▶ **Work to complete**
The records that follow should be returned exactly, pictures excluded.

Excerpted data section start

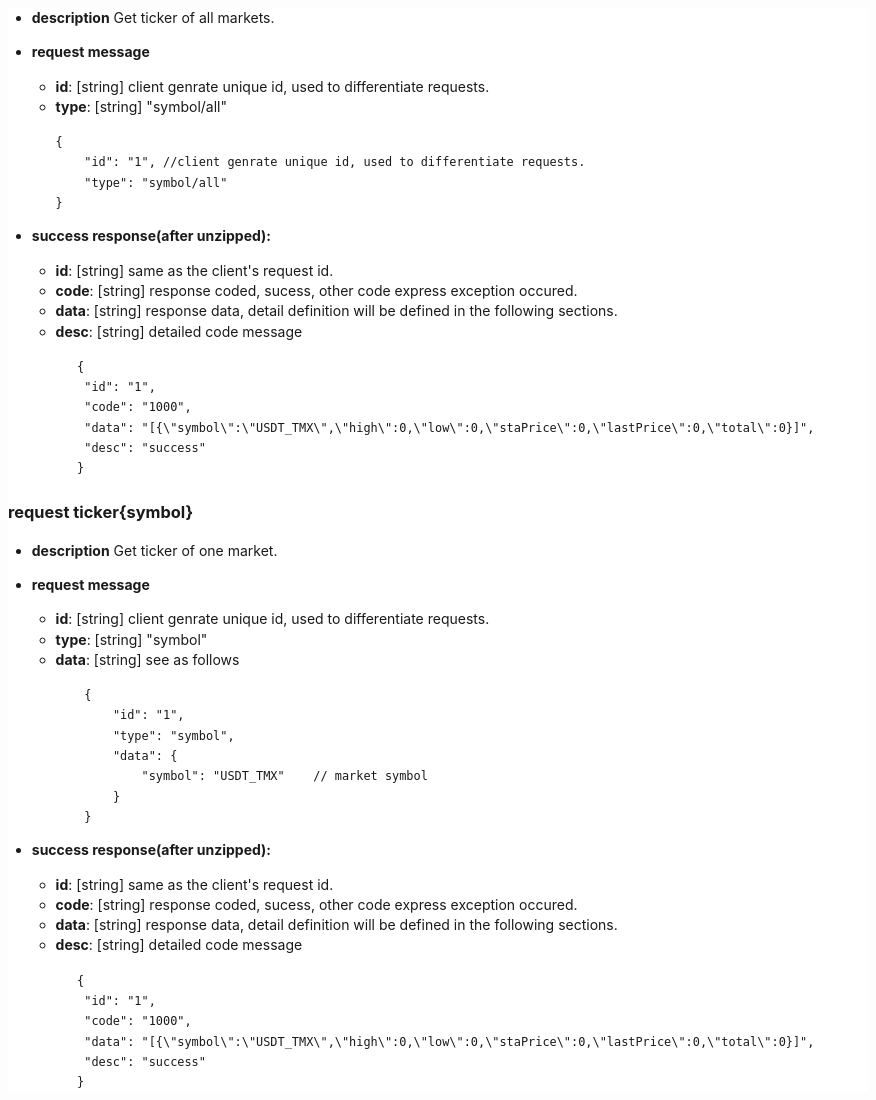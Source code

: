* **description**
  Get ticker of all markets.

* **request message**
    * **id**: [string] client genrate unique id, used to differentiate requests.
    * **type**: [string] "symbol/all"
        ```
        {
            "id": "1", //client genrate unique id, used to differentiate requests.
            "type": "symbol/all"
        }
        ```

* **success response(after unzipped):**  
    * **id**: [string] same as the client's request id.
    * **code**: [string] response coded, sucess, other code express exception occured.
    * **data**: [string] response data, detail definition will be defined in the following sections.
    * **desc**: [string] detailed code message 
        ```
           {
           	"id": "1",
           	"code": "1000",
           	"data": "[{\"symbol\":\"USDT_TMX\",\"high\":0,\"low\":0,\"staPrice\":0,\"lastPrice\":0,\"total\":0}]",
           	"desc": "success"
           }
        ```
 
### request ticker{symbol}

* **description**
  Get ticker of one market.

* **request message**
    * **id**: [string] client genrate unique id, used to differentiate requests.
    * **type**: [string] "symbol"
    * **data**: [string] see as follows
        ```
            {
                "id": "1",
                "type": "symbol",
                "data": {
                    "symbol": "USDT_TMX"    // market symbol
                }
            }
        ```

* **success response(after unzipped):**  
    * **id**: [string] same as the client's request id.
    * **code**: [string] response coded, sucess, other code express exception occured.
    * **data**: [string] response data, detail definition will be defined in the following sections.
    * **desc**: [string] detailed code message 
        ```
           {
           	"id": "1",
           	"code": "1000",
           	"data": "[{\"symbol\":\"USDT_TMX\",\"high\":0,\"low\":0,\"staPrice\":0,\"lastPrice\":0,\"total\":0}]",
           	"desc": "success"
           }
        ```
 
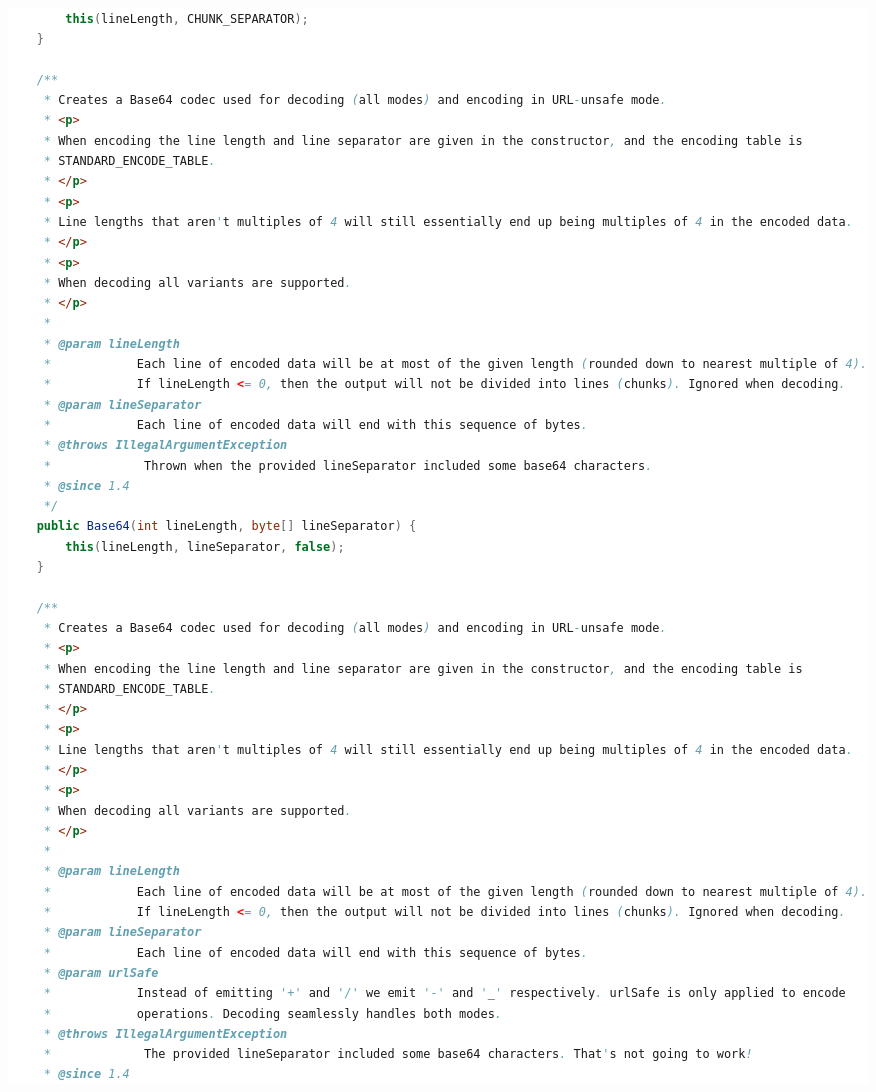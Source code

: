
 ```java
        this(lineLength, CHUNK_SEPARATOR);
    }

    /**
     * Creates a Base64 codec used for decoding (all modes) and encoding in URL-unsafe mode.
     * <p>
     * When encoding the line length and line separator are given in the constructor, and the encoding table is
     * STANDARD_ENCODE_TABLE.
     * </p>
     * <p>
     * Line lengths that aren't multiples of 4 will still essentially end up being multiples of 4 in the encoded data.
     * </p>
     * <p>
     * When decoding all variants are supported.
     * </p>
     * 
     * @param lineLength
     *            Each line of encoded data will be at most of the given length (rounded down to nearest multiple of 4).
     *            If lineLength <= 0, then the output will not be divided into lines (chunks). Ignored when decoding.
     * @param lineSeparator
     *            Each line of encoded data will end with this sequence of bytes.
     * @throws IllegalArgumentException
     *             Thrown when the provided lineSeparator included some base64 characters.
     * @since 1.4
     */
    public Base64(int lineLength, byte[] lineSeparator) {
        this(lineLength, lineSeparator, false);
    }

    /**
     * Creates a Base64 codec used for decoding (all modes) and encoding in URL-unsafe mode.
     * <p>
     * When encoding the line length and line separator are given in the constructor, and the encoding table is
     * STANDARD_ENCODE_TABLE.
     * </p>
     * <p>
     * Line lengths that aren't multiples of 4 will still essentially end up being multiples of 4 in the encoded data.
     * </p>
     * <p>
     * When decoding all variants are supported.
     * </p>
     * 
     * @param lineLength
     *            Each line of encoded data will be at most of the given length (rounded down to nearest multiple of 4).
     *            If lineLength <= 0, then the output will not be divided into lines (chunks). Ignored when decoding.
     * @param lineSeparator
     *            Each line of encoded data will end with this sequence of bytes.
     * @param urlSafe
     *            Instead of emitting '+' and '/' we emit '-' and '_' respectively. urlSafe is only applied to encode
     *            operations. Decoding seamlessly handles both modes.
     * @throws IllegalArgumentException
     *             The provided lineSeparator included some base64 characters. That's not going to work!
     * @since 1.4
```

Excerpted data section end

▶ **Answer below**
Source code

:* **description**
  Get ticker of all markets.

* **request message**
    * **id**: [string] client genrate unique id, used to differentiate requests.
    * **type**: [string] "symbol/all"
        ```
        {
            "id": "1", //client genrate unique id, used to differentiate requests.
            "type": "symbol/all"
        }
        ```

* **success response(after unzipped):**  
    * **id**: [string] same as the client's request id.
    * **code**: [string] response coded, sucess, other code express exception occured.
    * **data**: [string] response data, detail definition will be defined in the following sections.
    * **desc**: [string] detailed code message 
        ```
           {
           	"id": "1",
           	"code": "1000",
           	"data": "[{\"symbol\":\"USDT_TMX\",\"high\":0,\"low\":0,\"staPrice\":0,\"lastPrice\":0,\"total\":0}]",
           	"desc": "success"
           }
        ```
 
### request ticker{symbol}

* **description**
  Get ticker of one market.

* **request message**
    * **id**: [string] client genrate unique id, used to differentiate requests.
    * **type**: [string] "symbol"
    * **data**: [string] see as follows
        ```
            {
                "id": "1",
                "type": "symbol",
                "data": {
                    "symbol": "USDT_TMX"    // market symbol
                }
            }
        ```

* **success response(after unzipped):**  
    * **id**: [string] same as the client's request id.
    * **code**: [string] response coded, sucess, other code express exception occured.
    * **data**: [string] response data, detail definition will be defined in the following sections.
    * **desc**: [string] detailed code message 
        ```
           {
           	"id": "1",
           	"code": "1000",
           	"data": "[{\"symbol\":\"USDT_TMX\",\"high\":0,\"low\":0,\"staPrice\":0,\"lastPrice\":0,\"total\":0}]",
           	"desc": "success"
           }
        ```
 
Source code

:
 ```java
        this(lineLength, CHUNK_SEPARATOR);
    }

    /**
     * Creates a Base64 codec used for decoding (all modes) and encoding in URL-unsafe mode.
     * <p>
     * When encoding the line length and line separator are given in the constructor, and the encoding table is
     * STANDARD_ENCODE_TABLE.
     * </p>
     * <p>
     * Line lengths that aren't multiples of 4 will still essentially end up being multiples of 4 in the encoded data.
     * </p>
     * <p>
     * When decoding all variants are supported.
     * </p>
     * 
     * @param lineLength
     *            Each line of encoded data will be at most of the given length (rounded down to nearest multiple of 4).
     *            If lineLength <= 0, then the output will not be divided into lines (chunks). Ignored when decoding.
     * @param lineSeparator
     *            Each line of encoded data will end with this sequence of bytes.
     * @throws IllegalArgumentException
     *             Thrown when the provided lineSeparator included some base64 characters.
     * @since 1.4
     */
    public Base64(int lineLength, byte[] lineSeparator) {
        this(lineLength, lineSeparator, false);
    }

    /**
     * Creates a Base64 codec used for decoding (all modes) and encoding in URL-unsafe mode.
     * <p>
     * When encoding the line length and line separator are given in the constructor, and the encoding table is
     * STANDARD_ENCODE_TABLE.
     * </p>
     * <p>
     * Line lengths that aren't multiples of 4 will still essentially end up being multiples of 4 in the encoded data.
     * </p>
     * <p>
     * When decoding all variants are supported.
     * </p>
     * 
     * @param lineLength
     *            Each line of encoded data will be at most of the given length (rounded down to nearest multiple of 4).
     *            If lineLength <= 0, then the output will not be divided into lines (chunks). Ignored when decoding.
     * @param lineSeparator
     *            Each line of encoded data will end with this sequence of bytes.
     * @param urlSafe
     *            Instead of emitting '+' and '/' we emit '-' and '_' respectively. urlSafe is only applied to encode
     *            operations. Decoding seamlessly handles both modes.
     * @throws IllegalArgumentException
     *             The provided lineSeparator included some base64 characters. That's not going to work!
     * @since 1.4
```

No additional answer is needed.